Manipulated mouse brains reveal that brain structure regarded for fear also has role in rewards
As scientists get better at parsing how complex activity like emotions are processed in our brains, it seems that we may have been unfairly painting at least one structure as a bit of a pessimist. The amygdala, two almond-sized structures towards the center of your brain, have been long associated with processing emotion and decision-making. Most famously, this is the part of your brain credited with responding to potential danger with either ‘fight or flight,’ an instant and occasionally misguided way to quickly avoid harm by challenging or escaping adversaries.
To dig deeper into how the amygdala does its job, mice were altered and equipped for optogenetic manipulation. Their brains were injected with a virus that then doped their amygdalas with light-sensitive proteins. This then allowed for light to be used as a trigger for those doped neurons, allowing researchers to control specific brain cells by piping light into the mice’s brains. This process has been used in a variety of experiments, and in this case it allowed researchers to see exactly what kind of stimulus different cells in the amygdala would respond to.
More positive motivations
While some groups of these brain cells did seem tied to fear-oriented stimuli, which for the mice meant bitter tasting water or small electric shocks to the feet, they were in the minority. Most of the tested cells actually responded to positive rewards. Once mice had experienced light exposure, they sought it out again, indicating it being a positive experience.

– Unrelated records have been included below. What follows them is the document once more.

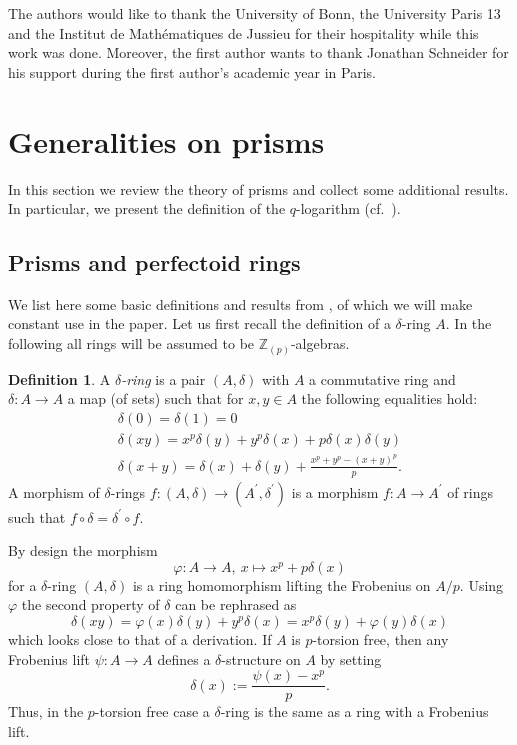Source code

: \documentclass{amsart}
\theoremstyle{plain}
\theoremstyle{definition}
\newtheorem{definition}[theorem]{Definition}
\newcommand{\Z}{\mathbb{Z}}
\begin{document}
The authors would like to thank the University of Bonn, the University Paris 13 and the Institut de Math\'ematiques de Jussieu for their hospitality while this work was done.
Moreover, the first author wants to thank Jonathan Schneider for his support during the first author's academic year in Paris.


\newpage
\section{Generalities on prisms}
\label{sec:generalities-prisms}

In this section we review the theory of prisms and collect some additional results. In particular, we present the definition of the $q$-logarithm (cf.\ ).



\subsection{Prisms and perfectoid rings}
\label{sec:prisms-perf-rings}

We list here some basic definitions and results from \cite{bhatt_scholze_prisms_and_prismatic_cohomology}, of which we will make constant use in the paper. Let us first recall the definition of a $\delta$-ring $A$. In the following all rings will be assumed to be $\Z_{(p)}$-algebras.

\begin{definition}
\label{sec:misc-things-delta-definition-delta-ring}
A \textit{$\delta$-ring} is a pair $(A,\delta)$ with $A$ a commutative ring and $\delta\colon A\to A$ a map (of sets) such that for $x,y\in A$ the following equalities hold:
$$
\begin{matrix}
\delta(0)=\delta(1)=0 \\
\delta(xy)=x^p\delta(y)+y^p\delta(x)+p\delta(x)\delta(y)\\
\delta(x+y)=\delta(x)+\delta(y)+\frac{x^p+y^p-(x+y)^p}{p}.
\end{matrix}
$$
A morphism of $\delta$-rings $f\colon (A,\delta)\to (A^\prime,\delta^\prime)$ is a morphism $f\colon A\to A^\prime$ of rings such that $f\circ \delta=\delta^\prime\circ f$. 
\end{definition}

By design the morphism
$$
\varphi\colon A\to A,\ x\mapsto x^p+p\delta(x)
$$
for a $\delta$-ring $(A,\delta)$ is a ring homomorphism lifting the Frobenius on $A/p$.
Using $\varphi$ the second property of $\delta$ can be rephrased as
$$
\delta(xy)=\varphi(x)\delta(y)+y^p\delta(x)=x^p\delta(y)+\varphi(y)\delta(x)
$$
which looks close to that of a derivation.
 If $A$ is $p$-torsion free, then any Frobenius lift $\psi\colon A\to A$ defines a $\delta$-structure on $A$ by setting 
$$
\delta(x):=\frac{\psi(x)-x^p}{p}.
$$
Thus, in the $p$-torsion free case a $\delta$-ring is the same as a ring with a Frobenius lift. 
\end{document}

This doesn’t completely rewrite our model of what the amygdala does, but it may prove helpful on a couple of fronts. Since fear is still a factor in the amygdala’s circuitry, it may hint at new ways to help people cope with traumatic memories or depression. One a more general basis, it may also help explain why slightly scary experiences, like a scary movie, can feel fun instead of just stressful. It seems that there’s a bit of reward tied to our fear feedback, and that like so many things in the brain, there are a lot more questions to be answered.